I’ve been traveling for about four months now and I can probably count the number of times I’ve brushed my hair with my tiny travel size brush on my two hands. That means at best, I’ve brushed my hair 10 times since May, meaning I’ve brushed my hair at a rate of 0.4 times a week. Let’s not even talk about the rate at which I’ve shaved my legs. On an eight day Gobi tour, I was afraid my armpit hair was reaching braiding territory. My once neurotic face care regime has all but disappeared. As my travel size organic products ran out and I couldn’t read the languages on labels, my face washing has been reduced to whatever will lather on my face, or even a wet wipe (who am I?!) followed by whatever remotely resembles some sort of moisturizer. Finding face care products in languages you don’t know is sort of like eeny meeny miny, oh-no-i-hope-i-don’t-get-a-rash-from-this. I’ve probably forgotten how to bring a mascara wand to my lashes and my smoky eye would probably look more like a black eye.

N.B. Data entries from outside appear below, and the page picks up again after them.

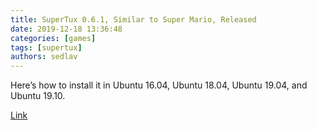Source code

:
 ```yaml
---
title: SuperTux 0.6.1, Similar to Super Mario, Released
date: 2019-12-18 13:36:48
categories: [games]
tags: [supertux]
authors: sedlav
---
```


Here’s how to install it in Ubuntu 16.04, Ubuntu 18.04, Ubuntu 19.04, and Ubuntu 19.10.

[Link](http://ubuntuhandbook.org/index.php/2019/12/supertux-0-6-1-released/)
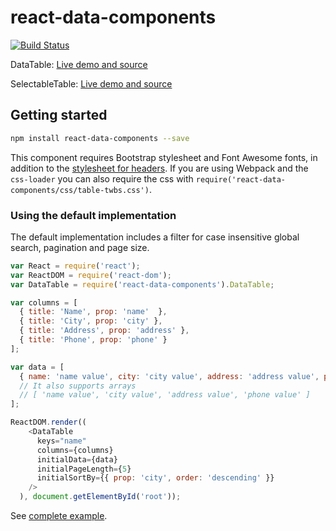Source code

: # react-data-components

[![Build Status](https://travis-ci.org/carlosrocha/react-data-components.svg?branch=master)](https://travis-ci.org/carlosrocha/react-data-components)

DataTable: [Live demo and source](https://jsbin.com/ziyawu/9/edit?js,output)

SelectableTable: [Live demo and source](https://jsbin.com/yokara/edit?js,output)

## Getting started

```sh
npm install react-data-components --save
```

This component requires Bootstrap stylesheet and Font Awesome fonts, in addition
to the [stylesheet for headers](css/table-twbs.css). If you are using Webpack
and the `css-loader` you can also require the css
with `require('react-data-components/css/table-twbs.css')`.

### Using the default implementation

The default implementation includes a filter for case insensitive global search,
pagination and page size.

```javascript
var React = require('react');
var ReactDOM = require('react-dom');
var DataTable = require('react-data-components').DataTable;

var columns = [
  { title: 'Name', prop: 'name'  },
  { title: 'City', prop: 'city' },
  { title: 'Address', prop: 'address' },
  { title: 'Phone', prop: 'phone' }
];

var data = [
  { name: 'name value', city: 'city value', address: 'address value', phone: 'phone value' }
  // It also supports arrays
  // [ 'name value', 'city value', 'address value', 'phone value' ]
];

ReactDOM.render((
    <DataTable
      keys="name"
      columns={columns}
      initialData={data}
      initialPageLength={5}
      initialSortBy={{ prop: 'city', order: 'descending' }}
    />
  ), document.getElementById('root'));
```

See [complete example](example/table/main.js).

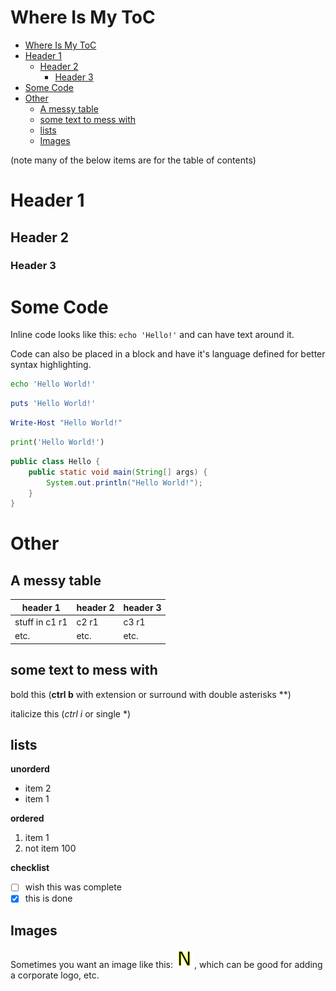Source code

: # Where Is My ToC
- [Where Is My ToC](#where-is-my-toc)
- [Header 1](#header-1)
  - [Header 2](#header-2)
    - [Header 3](#header-3)
- [Some Code](#some-code)
- [Other](#other)
  - [A messy table](#a-messy-table)
  - [some text to mess with](#some-text-to-mess-with)
  - [lists](#lists)
  - [Images](#images)

(note many of the below items are for the table of contents)

# Header 1

## Header 2

### Header 3

# Some Code

Inline code looks like this: `echo 'Hello!'` and can have text around it.

Code can also be placed in a block and have it's language defined for better syntax highlighting.

```bash
echo 'Hello World!'
```

```ruby
puts 'Hello World!'
```

```powershell
Write-Host "Hello World!"
```

```python
print('Hello World!') 
```

```java
public class Hello {
    public static void main(String[] args) {
        System.out.println("Hello World!");
    }
}
```

# Other

## A messy table

| header 1 | header 2 | header 3 |
|-----|-----|------|
| stuff in c1 r1 | c2 r1 | c3 r1 |
| etc. | etc. | etc. |


## some text to mess with

bold this (**ctrl b** with extension or surround with double asterisks **)

italicize this (*ctrl i* or single *)

## lists

**unorderd**  
* item 2
* item 1

**ordered**  
1. item 1
2.   not item 100

**checklist**  
- [ ] wish this was complete
- [x] this is done

## Images

Sometimes you want an image like this: ![boring](N.png), which can be good for adding a corporate logo, etc.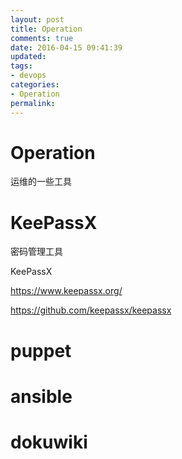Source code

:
 ```yaml
---
layout: post
title: Operation
comments: true
date: 2016-04-15 09:41:39
updated:
tags:
- devops
categories:
- Operation
permalink:
---
```


# Operation

运维的一些工具

# KeePassX

密码管理工具

KeePassX

<https://www.keepassx.org/>

<https://github.com/keepassx/keepassx>

# puppet

# ansible

# dokuwiki

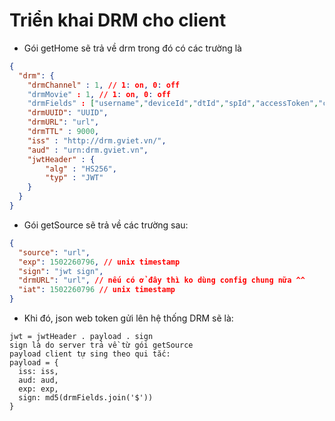 # Triển khai DRM cho client

- Gói getHome sẽ trả về drm trong đó có các trường là

```json
{
  "drm": {
    "drmChannel" : 1, // 1: on, 0: off
    "drmMovie" : 1, // 1: on, 0: off
    "drmFields" : ["username","deviceId","dtId","spId","accessToken","contentId","secret","exp"],
    "drmUUID": "UUID",
    "drmURL": "url",
    "drmTTL" : 9000,
    "iss" : "http://drm.gviet.vn/",
    "aud" : "urn:drm.gviet.vn",
    "jwtHeader" : {
        "alg" : "HS256",
        "typ" : "JWT"
    }
  }
}
```

- Gói getSource sẽ trả về các trường sau:

```json
{
  "source": "url",
  "exp": 1502260796, // unix timestamp
  "sign": "jwt sign",
  "drmURL": "url", // nếu có ở đây thì ko dùng config chung nữa ^^
  "iat": 1502260796 // unix timestamp
}
```

- Khi đó, json web token gửi lên hệ thống DRM sẽ là:
```
jwt = jwtHeader . payload . sign
sign là do server trả về từ gói getSource
payload client tự sing theo qui tắc:
payload = {
  iss: iss,
  aud: aud,
  exp: exp,
  sign: md5(drmFields.join('$'))
}
```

I thought editing my clothes to fit into a shared studio apartment closet in Manhattan was a task, but try fitting style and practicality into a backpack for a 1+ year trip. Let me first say that I would travel the world in a potato sack if I had to, but damn I miss my leather boots and fedoras. I knew traveling long-term would mean stripping down — style included. While some days I appreciate the simplicity of less options, so as to not agonize which shoes (I only have 3 pairs now) to wear with what shirt, some days I am missing my favorite threads (or wearing Rick's). While I would rarely repeat outfits, I find myself in the same outfit for days and sometimes my former fashion stylist assistant self is cringing. I find myself in cargo pants and flip flops out at dinner (ew) and it seems like my latest accessories are a roll of toilet paper and wet wipes. Now that’s chunky jewelry. And even if I had glamour packed in my backpack, when would I ever use it?! I scored an Ivana Helsinki dress from a thrift store in Finland but haven’t found an appropriate Mongolian trek for the occasion.

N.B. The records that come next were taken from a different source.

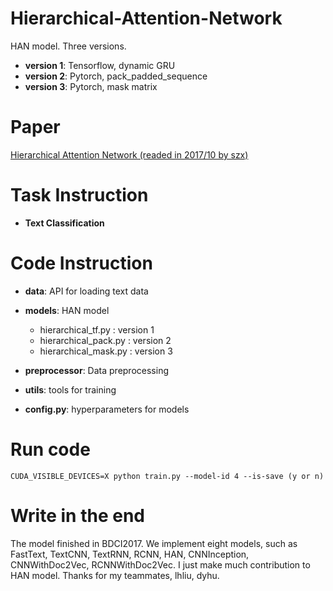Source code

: # Hierarchical-Attention-Network
HAN model. Three versions.
- **version 1**:  Tensorflow, dynamic GRU
- **version 2**:  Pytorch, pack_padded_sequence
- **version 3**:  Pytorch, mask matrix
# Paper
[Hierarchical Attention Network (readed in 2017/10 by szx)](http://www.aclweb.org/anthology/N16-1174)
# Task Instruction
- **Text Classification**
# Code Instruction
- **data**:  API for loading text data

- **models**:  HAN model

  - hierarchical_tf.py : version 1
  - hierarchical_pack.py : version 2
  - hierarchical_mask.py : version 3
  
- **preprocessor**:  Data preprocessing

- **utils**:  tools for training

- **config.py**:  hyperparameters for models
# Run code
```
CUDA_VISIBLE_DEVICES=X python train.py --model-id 4 --is-save (y or n)
```
# Write in the end
The model finished in BDCI2017.
We implement eight models, such as FastText, TextCNN, TextRNN, RCNN, HAN, CNNInception, CNNWithDoc2Vec, RCNNWithDoc2Vec.
I just make much contribution to HAN model.
Thanks for my teammates, lhliu, dyhu.
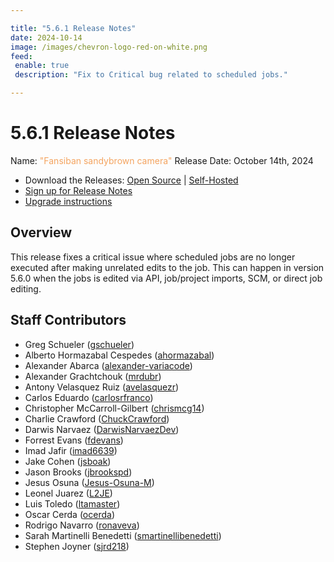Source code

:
 ```yaml
---

title: "5.6.1 Release Notes"
date: 2024-10-14
image: /images/chevron-logo-red-on-white.png
feed:
 enable: true
 description: "Fix to Critical bug related to scheduled jobs."

---
```


# 5.6.1 Release Notes

Name: <span style="color: sandybrown"><span class="glyphicon glyphicon-camera"></span> "Fansiban sandybrown camera"</span>
Release Date: October 14th, 2024

- Download the Releases: [Open Source](https://www.rundeck.com/community-downloads/5.6.1) | [Self-Hosted](https://www.rundeck.com/enterprise-downloads/5.6.1)
- [Sign up for Release Notes](https://www.rundeck.com/release-notes-signup)
- [Upgrade instructions](/upgrading/index.md)

## Overview

This release fixes a critical issue where scheduled jobs are no longer executed after making unrelated edits to the job.  This can happen in version 5.6.0 when the jobs is edited via API, job/project imports, SCM, or direct job editing.


## Staff Contributors

* Greg Schueler ([gschueler](https://github.com/gschueler))
* Alberto Hormazabal Cespedes ([ahormazabal](https://github.com/ahormazabal))
* Alexander Abarca ([alexander-variacode](https://github.com/alexander-variacode))
* Alexander Grachtchouk ([mrdubr](https://github.com/mrdubr))
* Antony Velasquez Ruiz ([avelasquezr](https://github.com/avelasquezr))
* Carlos Eduardo ([carlosrfranco](https://github.com/carlosrfranco))
* Christopher McCarroll-Gilbert ([chrismcg14](https://github.com/chrismcg14))
* Charlie Crawford ([ChuckCrawford](https://github.com/ChuckCrawford))
* Darwis Narvaez ([DarwisNarvaezDev](https://github.com/DarwisNarvaezDev))
* Forrest Evans ([fdevans](https://github.com/fdevans))
* Imad Jafir ([imad6639](https://github.com/imad6639))
* Jake Cohen ([jsboak](https://github.com/jsboak))
* Jason Brooks ([jbrookspd](https://github.com/jbrookspd))
* Jesus Osuna ([Jesus-Osuna-M](https://github.com/Jesus-Osuna-M))
* Leonel Juarez ([L2JE](https://github.com/L2JE))
* Luis Toledo ([ltamaster](https://github.com/ltamaster))
* Oscar Cerda ([ocerda](https://github.com/ocerda))
* Rodrigo Navarro ([ronaveva](https://github.com/ronaveva))
* Sarah Martinelli Benedetti ([smartinellibenedetti](https://github.com/smartinellibenedetti))
* Stephen Joyner ([sjrd218](https://github.com/sjrd218))
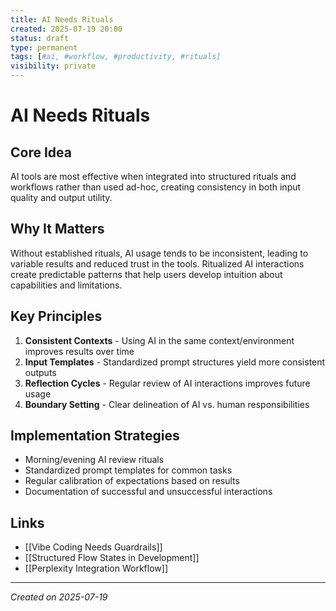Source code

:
 ```yaml
---
title: AI Needs Rituals
created: 2025-07-19 20:00
status: draft
type: permanent
tags: [#ai, #workflow, #productivity, #rituals]
visibility: private
---
```


# AI Needs Rituals

## Core Idea
AI tools are most effective when integrated into structured rituals and workflows rather than used ad-hoc, creating consistency in both input quality and output utility.

## Why It Matters
Without established rituals, AI usage tends to be inconsistent, leading to variable results and reduced trust in the tools. Ritualized AI interactions create predictable patterns that help users develop intuition about capabilities and limitations.

## Key Principles
1. **Consistent Contexts** - Using AI in the same context/environment improves results over time
2. **Input Templates** - Standardized prompt structures yield more consistent outputs
3. **Reflection Cycles** - Regular review of AI interactions improves future usage
4. **Boundary Setting** - Clear delineation of AI vs. human responsibilities

## Implementation Strategies
- Morning/evening AI review rituals
- Standardized prompt templates for common tasks
- Regular calibration of expectations based on results
- Documentation of successful and unsuccessful interactions

## Links
- [[Vibe Coding Needs Guardrails]]
- [[Structured Flow States in Development]]
- [[Perplexity Integration Workflow]]

---

*Created on 2025-07-19*

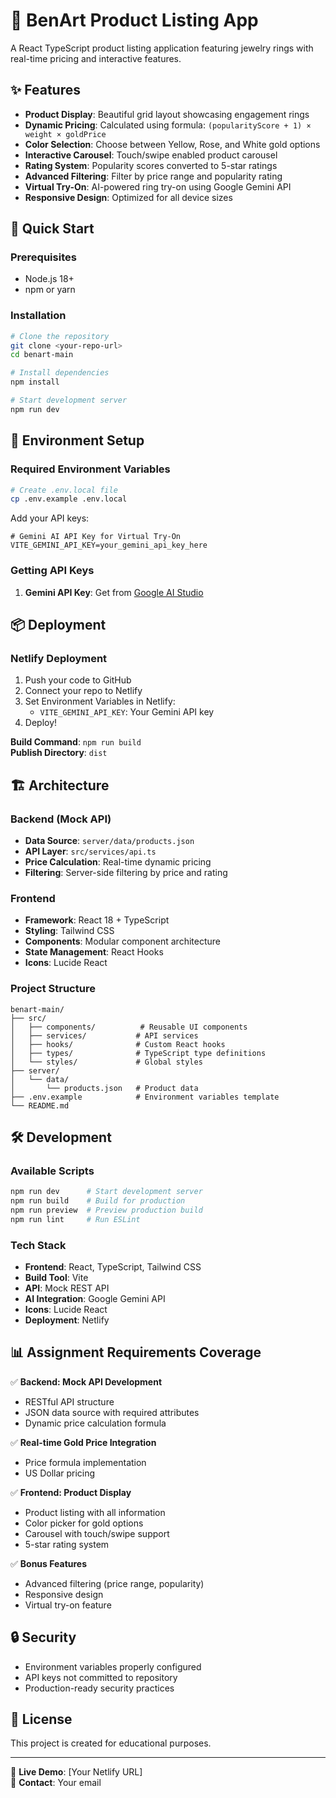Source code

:# 💍 BenArt Product Listing App

A React TypeScript product listing application featuring jewelry rings with real-time pricing and interactive features.

## ✨ Features

- **Product Display**: Beautiful grid layout showcasing engagement rings
- **Dynamic Pricing**: Calculated using formula: `(popularityScore + 1) × weight × goldPrice`
- **Color Selection**: Choose between Yellow, Rose, and White gold options
- **Interactive Carousel**: Touch/swipe enabled product carousel
- **Rating System**: Popularity scores converted to 5-star ratings
- **Advanced Filtering**: Filter by price range and popularity rating
- **Virtual Try-On**: AI-powered ring try-on using Google Gemini API
- **Responsive Design**: Optimized for all device sizes

## 🚀 Quick Start

### Prerequisites
- Node.js 18+ 
- npm or yarn

### Installation
```bash
# Clone the repository
git clone <your-repo-url>
cd benart-main

# Install dependencies
npm install

# Start development server
npm run dev
```

## 🔧 Environment Setup

### Required Environment Variables
```bash
# Create .env.local file
cp .env.example .env.local
```

Add your API keys:
```env
# Gemini AI API Key for Virtual Try-On
VITE_GEMINI_API_KEY=your_gemini_api_key_here
```

### Getting API Keys
1. **Gemini API Key**: Get from [Google AI Studio](https://makersuite.google.com/)

## 📦 Deployment

### Netlify Deployment
1. Push your code to GitHub
2. Connect your repo to Netlify
3. Set Environment Variables in Netlify:
   - `VITE_GEMINI_API_KEY`: Your Gemini API key
4. Deploy!

**Build Command**: `npm run build`  
**Publish Directory**: `dist`

## 🏗️ Architecture

### Backend (Mock API)
- **Data Source**: `server/data/products.json`
- **API Layer**: `src/services/api.ts`
- **Price Calculation**: Real-time dynamic pricing
- **Filtering**: Server-side filtering by price and rating

### Frontend
- **Framework**: React 18 + TypeScript
- **Styling**: Tailwind CSS
- **Components**: Modular component architecture
- **State Management**: React Hooks
- **Icons**: Lucide React

### Project Structure
```
benart-main/
├── src/
│   ├── components/          # Reusable UI components
│   ├── services/           # API services
│   ├── hooks/              # Custom React hooks
│   ├── types/              # TypeScript type definitions
│   └── styles/             # Global styles
├── server/
│   └── data/
│       └── products.json   # Product data
├── .env.example            # Environment variables template
└── README.md
```

## 🛠️ Development

### Available Scripts
```bash
npm run dev      # Start development server
npm run build    # Build for production
npm run preview  # Preview production build
npm run lint     # Run ESLint
```

### Tech Stack
- **Frontend**: React, TypeScript, Tailwind CSS
- **Build Tool**: Vite
- **API**: Mock REST API
- **AI Integration**: Google Gemini API
- **Icons**: Lucide React
- **Deployment**: Netlify

## 📊 Assignment Requirements Coverage

✅ **Backend: Mock API Development**
- RESTful API structure
- JSON data source with required attributes
- Dynamic price calculation formula

✅ **Real-time Gold Price Integration**
- Price formula implementation
- US Dollar pricing

✅ **Frontend: Product Display**
- Product listing with all information
- Color picker for gold options
- Carousel with touch/swipe support
- 5-star rating system

✅ **Bonus Features**
- Advanced filtering (price range, popularity)
- Responsive design
- Virtual try-on feature

## 🔒 Security

- Environment variables properly configured
- API keys not committed to repository
- Production-ready security practices

## 📄 License

This project is created for educational purposes.

---

🔗 **Live Demo**: [Your Netlify URL]  
📧 **Contact**: Your email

Now, I haven’t gone over the fashion cliff just yet. Rick and I haven’t reached matching fleece jacket territory.
We still have some New York in us.
But travel IS glamorous. You may find yourself with the most magnificent Mongolian sunset in your view, complete with horses, a running stream, the whole nine, and your soul is glowing until you realize you are squatting on two wooden beams over a pile of feces and your only privacy is a rusted metal triptych that only covers your backside and barely covers your head.
Who knew you could feel so amazing and disgusting at the same time?
My outsides feel wretched but my insides are beaming.